The Tutorial provides examples of using BiRank, betweenness, closeness and (weighted and unweighted) degree to analyze a textnet. The NetworkX library implements a large variety of other centrality measures that may also prove helpful that aren’t available in igraph, the library that textnets builds on, including additional centrality measures for bipartite networks.

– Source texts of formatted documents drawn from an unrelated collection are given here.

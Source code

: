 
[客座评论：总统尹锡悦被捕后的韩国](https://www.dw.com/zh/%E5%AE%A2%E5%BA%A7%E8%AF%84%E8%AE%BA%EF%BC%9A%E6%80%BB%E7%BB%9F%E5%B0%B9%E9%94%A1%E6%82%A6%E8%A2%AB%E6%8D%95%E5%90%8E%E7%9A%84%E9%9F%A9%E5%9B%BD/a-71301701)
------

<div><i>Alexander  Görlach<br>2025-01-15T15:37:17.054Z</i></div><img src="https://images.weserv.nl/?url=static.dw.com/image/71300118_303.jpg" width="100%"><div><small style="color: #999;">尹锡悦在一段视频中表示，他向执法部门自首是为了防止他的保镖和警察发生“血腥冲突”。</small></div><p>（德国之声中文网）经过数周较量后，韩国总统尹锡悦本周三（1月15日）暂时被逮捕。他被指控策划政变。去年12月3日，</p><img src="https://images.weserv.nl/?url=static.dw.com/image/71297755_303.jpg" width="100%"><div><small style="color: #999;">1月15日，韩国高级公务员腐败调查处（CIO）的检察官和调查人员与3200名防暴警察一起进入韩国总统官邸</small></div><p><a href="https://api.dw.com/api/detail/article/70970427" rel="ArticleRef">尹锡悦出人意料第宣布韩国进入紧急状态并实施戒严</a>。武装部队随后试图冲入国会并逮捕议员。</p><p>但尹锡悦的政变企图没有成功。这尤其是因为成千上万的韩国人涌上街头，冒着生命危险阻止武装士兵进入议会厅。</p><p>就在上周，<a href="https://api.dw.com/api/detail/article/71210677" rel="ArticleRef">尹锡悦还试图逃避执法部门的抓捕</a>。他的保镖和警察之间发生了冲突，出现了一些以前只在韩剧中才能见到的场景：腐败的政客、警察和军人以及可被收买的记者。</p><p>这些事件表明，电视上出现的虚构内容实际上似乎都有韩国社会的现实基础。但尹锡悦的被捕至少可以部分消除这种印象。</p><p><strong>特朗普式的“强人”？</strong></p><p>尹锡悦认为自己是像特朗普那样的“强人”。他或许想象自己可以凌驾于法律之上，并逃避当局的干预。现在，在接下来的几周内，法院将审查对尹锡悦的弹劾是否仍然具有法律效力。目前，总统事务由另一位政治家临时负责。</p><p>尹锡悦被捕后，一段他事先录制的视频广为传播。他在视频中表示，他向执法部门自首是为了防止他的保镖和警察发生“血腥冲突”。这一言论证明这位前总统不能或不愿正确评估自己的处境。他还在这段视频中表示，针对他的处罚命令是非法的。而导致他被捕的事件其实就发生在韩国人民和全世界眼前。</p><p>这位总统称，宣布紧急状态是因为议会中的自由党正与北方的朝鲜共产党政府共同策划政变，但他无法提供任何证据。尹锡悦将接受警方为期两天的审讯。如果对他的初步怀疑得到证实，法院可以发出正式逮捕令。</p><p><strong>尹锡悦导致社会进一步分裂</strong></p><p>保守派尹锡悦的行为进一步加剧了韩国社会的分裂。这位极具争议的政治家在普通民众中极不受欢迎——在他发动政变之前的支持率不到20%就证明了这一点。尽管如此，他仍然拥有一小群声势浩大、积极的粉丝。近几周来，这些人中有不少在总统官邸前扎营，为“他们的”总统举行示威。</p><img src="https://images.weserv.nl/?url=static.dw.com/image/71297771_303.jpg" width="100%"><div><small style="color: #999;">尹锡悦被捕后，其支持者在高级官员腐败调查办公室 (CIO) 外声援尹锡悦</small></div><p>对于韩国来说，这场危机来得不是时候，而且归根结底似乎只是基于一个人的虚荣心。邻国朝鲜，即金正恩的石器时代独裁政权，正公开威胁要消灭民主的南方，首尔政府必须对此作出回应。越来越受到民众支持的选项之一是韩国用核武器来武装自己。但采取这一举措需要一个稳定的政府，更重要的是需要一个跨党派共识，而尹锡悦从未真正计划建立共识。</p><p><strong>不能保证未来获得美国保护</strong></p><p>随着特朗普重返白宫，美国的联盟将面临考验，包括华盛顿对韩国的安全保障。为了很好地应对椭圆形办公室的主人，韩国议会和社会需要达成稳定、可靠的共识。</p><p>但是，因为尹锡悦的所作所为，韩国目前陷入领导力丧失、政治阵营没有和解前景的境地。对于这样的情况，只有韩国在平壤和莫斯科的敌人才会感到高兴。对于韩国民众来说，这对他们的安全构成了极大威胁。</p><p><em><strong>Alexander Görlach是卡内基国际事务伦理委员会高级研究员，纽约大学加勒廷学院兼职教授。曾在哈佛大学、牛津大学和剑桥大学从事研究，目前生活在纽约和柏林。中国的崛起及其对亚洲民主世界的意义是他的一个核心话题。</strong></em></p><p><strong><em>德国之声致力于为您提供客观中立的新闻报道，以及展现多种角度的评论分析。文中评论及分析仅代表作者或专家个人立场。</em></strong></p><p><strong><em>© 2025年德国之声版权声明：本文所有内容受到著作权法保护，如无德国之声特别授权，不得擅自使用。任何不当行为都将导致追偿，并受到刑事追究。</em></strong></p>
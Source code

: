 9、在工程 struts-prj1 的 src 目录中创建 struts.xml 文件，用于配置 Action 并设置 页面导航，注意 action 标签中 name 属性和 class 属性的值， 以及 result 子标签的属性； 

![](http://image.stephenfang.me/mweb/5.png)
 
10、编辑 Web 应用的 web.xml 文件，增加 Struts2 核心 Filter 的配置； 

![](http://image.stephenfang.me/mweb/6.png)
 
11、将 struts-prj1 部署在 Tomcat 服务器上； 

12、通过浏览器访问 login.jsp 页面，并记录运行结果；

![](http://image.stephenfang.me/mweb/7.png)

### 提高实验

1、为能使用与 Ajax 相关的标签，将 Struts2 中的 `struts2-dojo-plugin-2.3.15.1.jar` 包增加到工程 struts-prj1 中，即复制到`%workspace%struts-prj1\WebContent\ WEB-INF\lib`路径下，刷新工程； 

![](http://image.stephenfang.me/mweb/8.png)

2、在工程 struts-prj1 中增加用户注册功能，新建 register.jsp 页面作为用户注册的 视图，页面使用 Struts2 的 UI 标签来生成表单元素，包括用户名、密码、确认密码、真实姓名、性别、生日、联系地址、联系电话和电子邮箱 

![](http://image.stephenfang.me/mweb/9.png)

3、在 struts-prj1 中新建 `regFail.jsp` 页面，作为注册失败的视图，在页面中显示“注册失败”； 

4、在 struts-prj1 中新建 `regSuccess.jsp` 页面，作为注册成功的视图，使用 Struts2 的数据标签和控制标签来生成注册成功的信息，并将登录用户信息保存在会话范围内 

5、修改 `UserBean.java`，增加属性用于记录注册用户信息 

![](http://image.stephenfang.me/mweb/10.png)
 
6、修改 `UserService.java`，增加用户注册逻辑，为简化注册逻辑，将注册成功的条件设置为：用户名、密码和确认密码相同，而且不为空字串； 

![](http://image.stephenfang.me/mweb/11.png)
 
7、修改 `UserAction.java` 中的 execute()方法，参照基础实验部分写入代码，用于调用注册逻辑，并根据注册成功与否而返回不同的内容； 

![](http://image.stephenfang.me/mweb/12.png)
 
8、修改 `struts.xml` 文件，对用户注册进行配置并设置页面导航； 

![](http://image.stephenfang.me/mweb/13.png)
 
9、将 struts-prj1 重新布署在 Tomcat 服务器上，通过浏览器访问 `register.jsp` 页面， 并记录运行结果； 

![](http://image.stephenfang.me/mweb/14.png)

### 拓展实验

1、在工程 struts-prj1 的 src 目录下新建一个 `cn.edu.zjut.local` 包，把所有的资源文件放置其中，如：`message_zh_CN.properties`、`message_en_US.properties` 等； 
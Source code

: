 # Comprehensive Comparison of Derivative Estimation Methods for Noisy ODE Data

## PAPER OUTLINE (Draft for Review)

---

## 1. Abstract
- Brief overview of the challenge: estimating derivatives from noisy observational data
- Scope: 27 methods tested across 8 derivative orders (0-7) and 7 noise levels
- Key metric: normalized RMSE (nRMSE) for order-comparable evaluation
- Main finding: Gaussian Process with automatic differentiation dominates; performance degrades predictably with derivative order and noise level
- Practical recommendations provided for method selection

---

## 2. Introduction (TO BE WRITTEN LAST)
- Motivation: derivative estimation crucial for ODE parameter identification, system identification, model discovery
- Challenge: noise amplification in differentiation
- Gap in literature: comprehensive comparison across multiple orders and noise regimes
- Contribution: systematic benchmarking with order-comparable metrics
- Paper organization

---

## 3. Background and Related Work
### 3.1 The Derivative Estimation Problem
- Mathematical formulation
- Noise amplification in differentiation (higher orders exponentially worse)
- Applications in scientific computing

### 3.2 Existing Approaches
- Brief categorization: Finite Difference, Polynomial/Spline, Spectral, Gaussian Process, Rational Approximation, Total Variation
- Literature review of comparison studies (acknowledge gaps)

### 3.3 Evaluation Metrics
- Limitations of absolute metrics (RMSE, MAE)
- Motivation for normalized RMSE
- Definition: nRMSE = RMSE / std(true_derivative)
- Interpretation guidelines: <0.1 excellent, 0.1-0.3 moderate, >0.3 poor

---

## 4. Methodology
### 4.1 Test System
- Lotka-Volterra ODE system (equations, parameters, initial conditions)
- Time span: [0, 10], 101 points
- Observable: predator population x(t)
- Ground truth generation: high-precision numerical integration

This example requires networkx to be installed.

import networkx as nx

bi_btwn = nx.algorithms.bipartite.betweenness_centrality(net.graph.to_networkx())
net.nodes["btwn"] = list(bi_btwn.values())
docs.plot(scale_nodes_by="btwn")

katz_centrality = nx.katz_centrality(docs.graph.to_networkx(), weight="weight")
docs.nodes["katz"] = list(katz_centrality.values())
docs.plot(scale_nodes_by="katz")

Alternative methods of term extraction and weighing

By default, textnets leverages spaCy language models to break up your corpus when you call noun_phrases, ngrams or tokenized, and it uses tf-idf term weights. There are many alternative ways of extracting terms and weighing them, and by defining a custom function, you can use them with textnets.

This example uses YAKE!, the popular library for keyword extraction, to extract keywords from a corpus and weighs them according to their significance.

This example requires yake to be installed.

import textnets as tn
from yake import KeywordExtractor

def yake(
   corpus: tn.Corpus,
   lang: str="en",
   ngram_size: int=3,
   top: int=50,
   window: int=2
) -> tn.corpus.TidyText:
   """Use YAKE keyword extraction to break up corpus."""
   kw = KeywordExtractor(
            lan=lang,
            n=ngram_size,
            top=top,
            windowsSize=window
        )
   tt = []
   for label, doc in corpus.documents.items():
       for term, sig in kw.extract_keywords(doc):
           tt.append({"label": label, "term": term, "term_weight": 1-sig, "n": 1})
   return tn.corpus.TidyText(tt).set_index("label")

The result of calling yake on an instance of Corpus can be passed to Textnet.